**WHAT TO WORK ON**
The required answer is a copy of each line in the entries below that includes "torch".

**Source data**

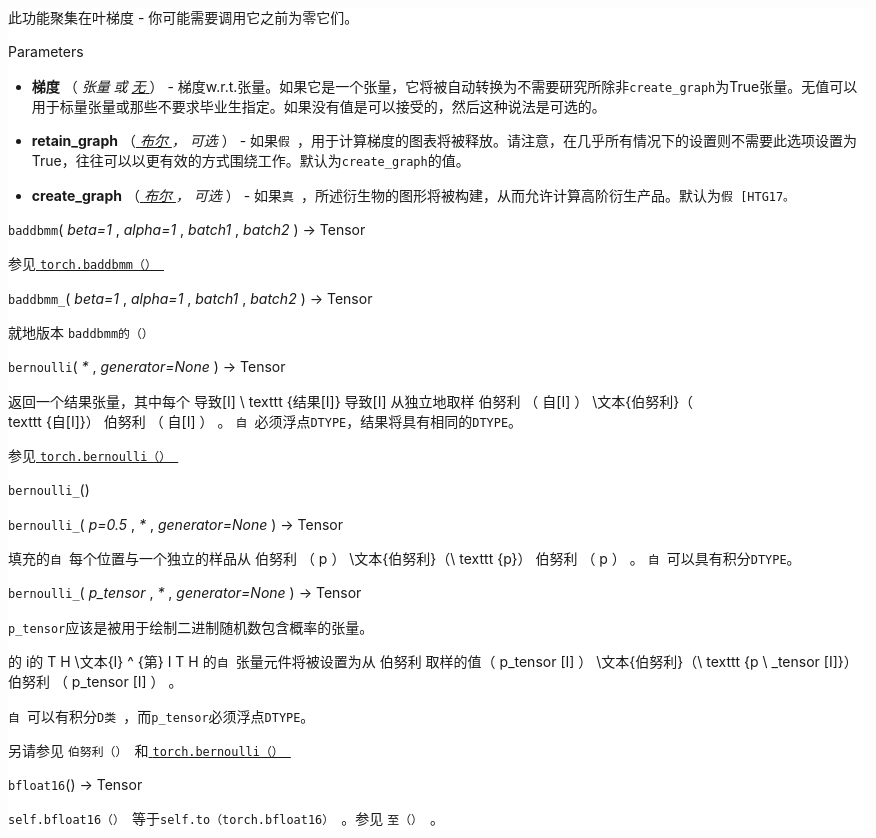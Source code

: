 此功能聚集在叶梯度 - 你可能需要调用它之前为零它们。

Parameters

    

  * **梯度** （ _张量_ _或_ [ _无_ ](https://docs.python.org/3/library/constants.html#None "\(in Python v3.7\)")） - 梯度w.r.t.张量。如果它是一个张量，它将被自动转换为不需要研究所除非`create_graph`为True张量。无值可以用于标量张量或那些不要求毕业生指定。如果没有值是可以接受的，然后这种说法是可选的。

  * **retain_graph** （[ _布尔_ ](https://docs.python.org/3/library/functions.html#bool "\(in Python v3.7\)") _，_ _可选_ ） - 如果`假 `，用于计算梯度的图表将被释放。请注意，在几乎所有情况下的设置则不需要此选项设置为True，往往可以以更有效的方式围绕工作。默认为`create_graph`的值。

  * **create_graph** （[ _布尔_ ](https://docs.python.org/3/library/functions.html#bool "\(in Python v3.7\)") _，_ _可选_ ） - 如果`真 `，所述衍生物的图形将被构建，从而允许计算高阶衍生产品。默认为`假 [HTG17。`

`baddbmm`( _beta=1_ , _alpha=1_ , _batch1_ , _batch2_ ) → Tensor

    

参见[ `torch.baddbmm（） `](torch.html#torch.baddbmm "torch.baddbmm")

`baddbmm_`( _beta=1_ , _alpha=1_ , _batch1_ , _batch2_ ) → Tensor

    

就地版本 `baddbmm的（） `

`bernoulli`( _*_ , _generator=None_ ) → Tensor

    

返回一个结果张量，其中每个 导致[I]  \ texttt {结果[I]}  导致[I]  从独立地取样 伯努利 （ 自[I]  ）  \文本{伯努利}（\
texttt {自[I]}） 伯努利 （ 自[I]  ） 。 `自 `必须浮点`DTYPE`，结果将具有相同的`DTYPE`。

参见[ `torch.bernoulli（） `](torch.html#torch.bernoulli "torch.bernoulli")

`bernoulli_`()

    

`bernoulli_`( _p=0.5_ , _*_ , _generator=None_ ) → Tensor

    

填充的`自 `每个位置与一个独立的样品从 伯努利 （ p  ） \文本{伯努利}（\ texttt {p}） 伯努利 （ p  ） 。 `自
`可以具有积分`DTYPE`。

`bernoulli_`( _p_tensor_ , _*_ , _generator=None_ ) → Tensor

    

`p_tensor`应该是被用于绘制二进制随机数包含概率的张量。

的 i的 T  H  \文本{I} ^ {第}  I  T  H  的`自 `张量元件将被设置为从 伯努利 取样的值（ p_tensor [I]  ）
\文本{伯努利}（\ texttt {p \ _tensor [I]}） 伯努利 （ p_tensor [I]  ） 。

`自 `可以有积分`D类 `，而`p_tensor`必须浮点`DTYPE`。

另请参见 `伯努利（） `和[ `torch.bernoulli（） `](torch.html#torch.bernoulli
"torch.bernoulli")

`bfloat16`() → Tensor

    

`self.bfloat16（） `等于`self.to（torch.bfloat16） `。参见 `至（） `。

**ANSWER SECTION**
参见[ `torch.baddbmm（） `](torch.html#torch.baddbmm "torch.baddbmm")
参见[ `torch.bernoulli（） `](torch.html#torch.bernoulli "torch.bernoulli")
另请参见 `伯努利（） `和[ `torch.bernoulli（） `](torch.html#torch.bernoulli
"torch.bernoulli")
`self.bfloat16（） `等于`self.to（torch.bfloat16） `。参见 `至（） `。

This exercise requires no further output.